Peu cher et efficace
La fin du chantier — qui comprend aussi son lot de protections phoniques — est envisagée pour 2030, selon M. Gautrin. Le responsable de SNCF Réseau voit de nombreux avantages dans cette opération : moins d’irrégularités, plus de capacité, et « une bifurcation plus pratique » pour dérouter les TGV Atlantique en cas de problème à la Gare Montparnasse (notamment vers Austerlitz). Le tout pour 200 millions d’euros à l’Ouest et autant à l’Est, arrondit-il.

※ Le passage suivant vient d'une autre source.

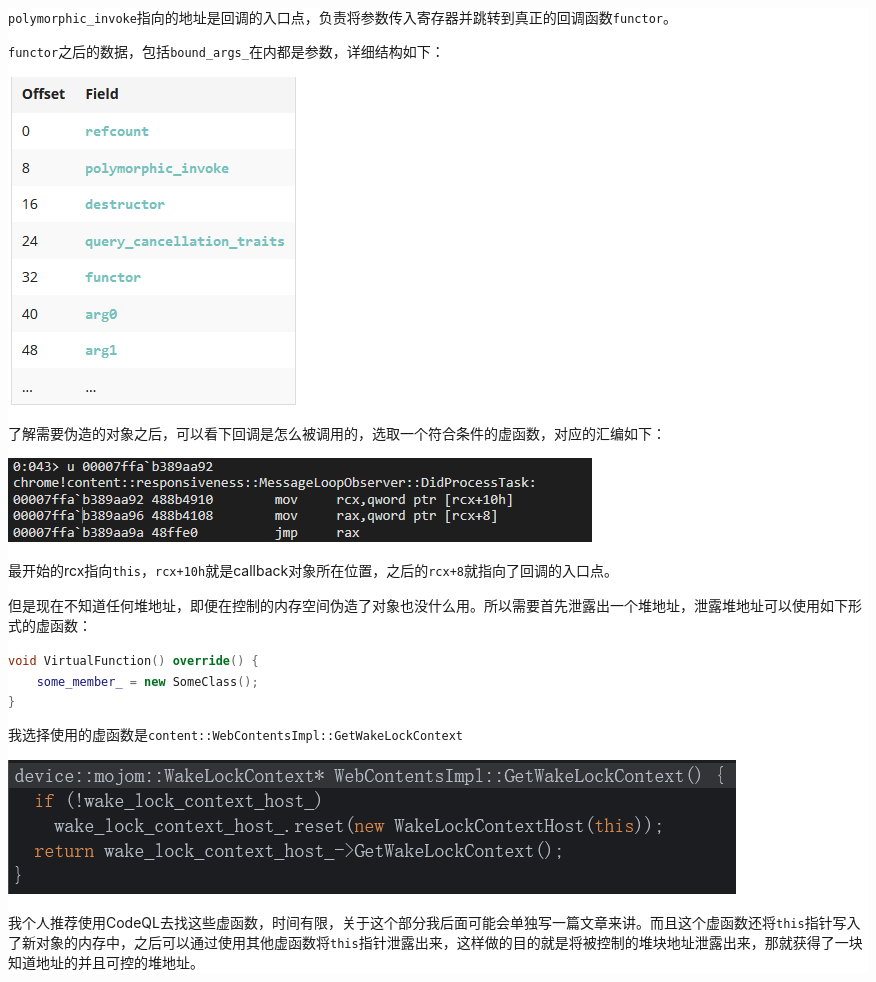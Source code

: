 `polymorphic_invoke`指向的地址是回调的入口点，负责将参数传入寄存器并跳转到真正的回调函数`functor`。

`functor`之后的数据，包括`bound_args_`在内都是参数，详细结构如下：

![image-20200514173405409](SCTF2020-EasyMojo.assets/image-20200514173405409.png)



了解需要伪造的对象之后，可以看下回调是怎么被调用的，选取一个符合条件的虚函数，对应的汇编如下：

![image-20200514171008760](SCTF2020-EasyMojo.assets/image-20200514171008760.png)

最开始的rcx指向`this`，`rcx+10h`就是callback对象所在位置，之后的`rcx+8`就指向了回调的入口点。

但是现在不知道任何堆地址，即便在控制的内存空间伪造了对象也没什么用。所以需要首先泄露出一个堆地址，泄露堆地址可以使用如下形式的虚函数：

```c++
void VirtualFunction() override() {
    some_member_ = new SomeClass();
}
```

我选择使用的虚函数是`content::WebContentsImpl::GetWakeLockContext`

![image-20200707193149380](SCTF2020-EasyMojo.assets/image-20200707193149380.png)

我个人推荐使用CodeQL去找这些虚函数，时间有限，关于这个部分我后面可能会单独写一篇文章来讲。而且这个虚函数还将`this`指针写入了新对象的内存中，之后可以通过使用其他虚函数将`this`指针泄露出来，这样做的目的就是将被控制的堆块地址泄露出来，那就获得了一块知道地址的并且可控的堆地址。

« C’est un projet peu cher qui est super efficace », avait indiqué en avril, lors d’un Club VRT, Alain Krakovitch. Le patron des TGV, qui était auparavant celui des trains de banlieue Transilien, attend donc « plus de régularité, plus de robustesse », tant pour les intersecteurs que pour les RER, mais aussi pour les trains de marchandises. L’achèvement de Massy-Valenton Est permettra de faire passer 74 TGV par jour, contre 51 actuellement (sachant que SNCF Voyageurs en fait effectivement circuler une quarantaine).
Point d’arrêt à Pont-de-Rungis
Et après ? Le projet d’Interconnexion Sud comprenait une gare nouvelle à proximité de l’aéroport d’Orly, voire carrément sous l’aérogare. On n’en est plus là, mais les études ont repris pour créer un point d’arrêt des TGV à Pont-de-Rungis. Il serait couplé à la gare du RER C et en correspondance avec la ligne 14 du métro parisien, nouvellement prolongée (la station s’appelant Thiais-Orly). Cette ligne 14 permettrait de gagner l’aéroport en quelques minutes, et le cas échéant de rejoindre Paris facilement en cas de pépin à Montparnasse.
Un projet particulièrement « efficace » pour Alain Krakovitch, puisque cette gare appelée Pont de Rungis-Aéroport d’Orly serait fréquentée par 3,6 millions de voyageurs par an, dont « deux millions seraient de nouveaux voyageurs ferroviaires et 1,6 million reportés d’autres gares franciliennes ou parisiennes » — ce qui, souligne-t-il, permettrait à la fois « de désengorger Montparnasse » et d’« aller chercher de nouveaux voyageurs » d’autant que ce coin de la banlieue parisienne est mal desservi par les trains à grande vitesse. « On n’a pas beaucoup de gares en France à ce niveau-là », note le directeur de TGV-Intercités.
Il reste à réunir la somme nécessaire et à s’armer de patience, la mise en service de cette gare nouvelle étant envisagée vers 2035-2040. Pour l’heure, l’Etat finance une reprise de l’étude préliminaire, « notamment en consolidant son coût pour constituer un tour de table financier, en parallèle d’une étude de désaturation de la gare de Paris Montparnasse », indique-t-on chez Gares & Connexions. Un premier devis atteignait 435 millions d’euros en 2021.